Hi everyone,
Happy New Year!!
Ok
so I found that Querset.get() is very slow for large datasets when multiple objects exists in very big numbers. I did following
changes in my local copy of django code and it improved the performance for very large
data sets significantly (like in a blink of second). Didn't had any
obvious effects for a table with like 10K records or so. I don't have proper stats to prove the performance.
So what was the issue?
Queryset.get() raises two exceptions
1. DoesNotExist
2. MultipleObjectsFound
In
case Multiple objects are found, Querset.get() raises an error with how
many objects are found. To do this it was evaluating query to find
length by iterating over the queryset which was creating a bottle-neck. For small datasets this was not abovious but for large datasets with more than 1 million recors this was slow.
So Instead I tried changing the method of counting using the Queryset.count(). If
count == 1, only then evaluated the query by calling
Querset._fetch_all(). The results were much than before.
So do you think this is right way? Should I raise a pr for the patch?

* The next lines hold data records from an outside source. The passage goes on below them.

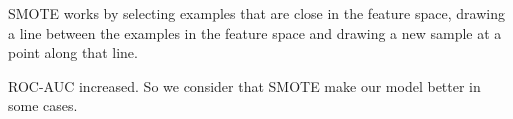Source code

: \documentclass{article}
\begin{document}
SMOTE works by selecting examples that are close in the feature space, drawing a line between the examples in the feature space and drawing a new sample at a point along that line. 

\begin{figure}[h]
\begin{minipage}[h]{0.49\linewidth}
\end{minipage}
\hfill
\begin{minipage}[h]{0.49\linewidth}
\end{minipage}
\end{figure}

ROC-AUC increased. So we consider that SMOTE make our model better in some cases.
\end{document}
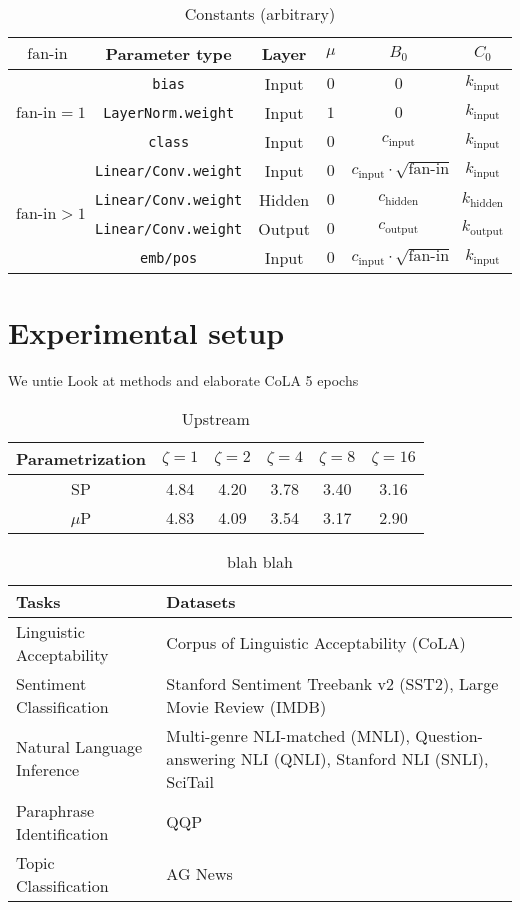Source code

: \documentclass{article}
\newcommand{\mup}{$\mu$P}
\newcommand{\fanin}{\text{fan-in}}
\newcommand{\cinput}{c_{\text{input}}}
\newcommand{\chidden}{c_{\text{hidden}}}
\newcommand{\coutput}{c_{\text{output}}}
\newcommand{\kinput}{k_{\text{input}}}
\newcommand{\khidden}{k_{\text{hidden}}}
\newcommand{\koutput}{k_{\text{output}}}
\begin{document}
\begin{table}[h!]
\Centering
\begin{tabular}{cccccc}
\toprule
    $\fanin$ & Parameter type & Layer & $\mu$ & $B_0$ & $C_0$\\
\midrule
\multirow{3}{*}{$\fanin=1$} & \texttt{bias} & Input & $0$ & $0$ & $\kinput$\\
& \texttt{LayerNorm.weight} & Input & $1$ & $0$ & $\kinput$\\
& \texttt{class} & Input & $0$ & $\cinput$ & $\kinput$\\
\cmidrule{1-6}
\multirow{4}{*}{$\fanin>1$} & \texttt{Linear/Conv.weight}  & Input & $0$ & $\cinput \cdot \sqrt{\fanin}$ & $\kinput$\\
& \texttt{Linear/Conv.weight}  & Hidden & $0$ & $\chidden$ & $\khidden$\\
& \texttt{Linear/Conv.weight}  & Output & $0$ & $\coutput$ & $\koutput$\\
\cmidrule{2-6}
& \texttt{emb/pos} & Input & $0$ & $\cinput \cdot \sqrt{\fanin}$ & $\kinput$\\
\bottomrule
\end{tabular}
\caption{Constants (arbitrary)}
\end{table}


\section{Experimental setup}
We untie
Look at methods and elaborate
CoLA 5 epochs

\begin{table}[h!]
\Centering
\begin{tabular}{cccccc}
\toprule
Parametrization & $\zeta=1$ & $\zeta=2$ & $\zeta=4$ & $\zeta=8$ & $\zeta=16$\\
\midrule
SP & 4.84 & 4.20 & 3.78 & 3.40 & 3.16\\
\mup & 4.83 & 4.09 & 3.54 & 3.17 & 2.90\\
\bottomrule
\end{tabular}
\caption{Upstream}
\end{table}

\begin{table}[h!]
\Centering
\begin{tabular}{lp{20em}}
\toprule
\textbf{Tasks} & \textbf{Datasets} \\
\midrule
Linguistic Acceptability & Corpus of Linguistic Acceptability (CoLA) \\
Sentiment Classification & Stanford Sentiment Treebank v2 (SST2), Large Movie Review (IMDB) \\
Natural Language Inference & Multi-genre NLI-matched (MNLI), Question-answering NLI (QNLI), Stanford NLI (SNLI), SciTail \\
Paraphrase Identification & QQP \\
Topic Classification & AG News \\
\bottomrule
\end{tabular}
\caption{blah blah}
\end{table}
\end{document}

diff --git a/django/db/models/query.py b/django/db/models/query.py
index 38c1358..e442384 100644
--- a/django/db/models/query.py
+++ b/django/db/models/query.py
@@ -420,8 +420,9 @@ class QuerySet:
if not clone.query.select_for_update or connections[clone.db].features.supports_select_for_update_with_limit:
limit = MAX_GET_RESULTS
clone.query.set_limits(high=limit)
- num = len(clone)
+ num = clone.count()
if num == 1:
+ clone._fetch_all()
return clone._result_cache[0]
if not num:
raise self.model.DoesNotExist(
Thanks
Anudeep Samaiya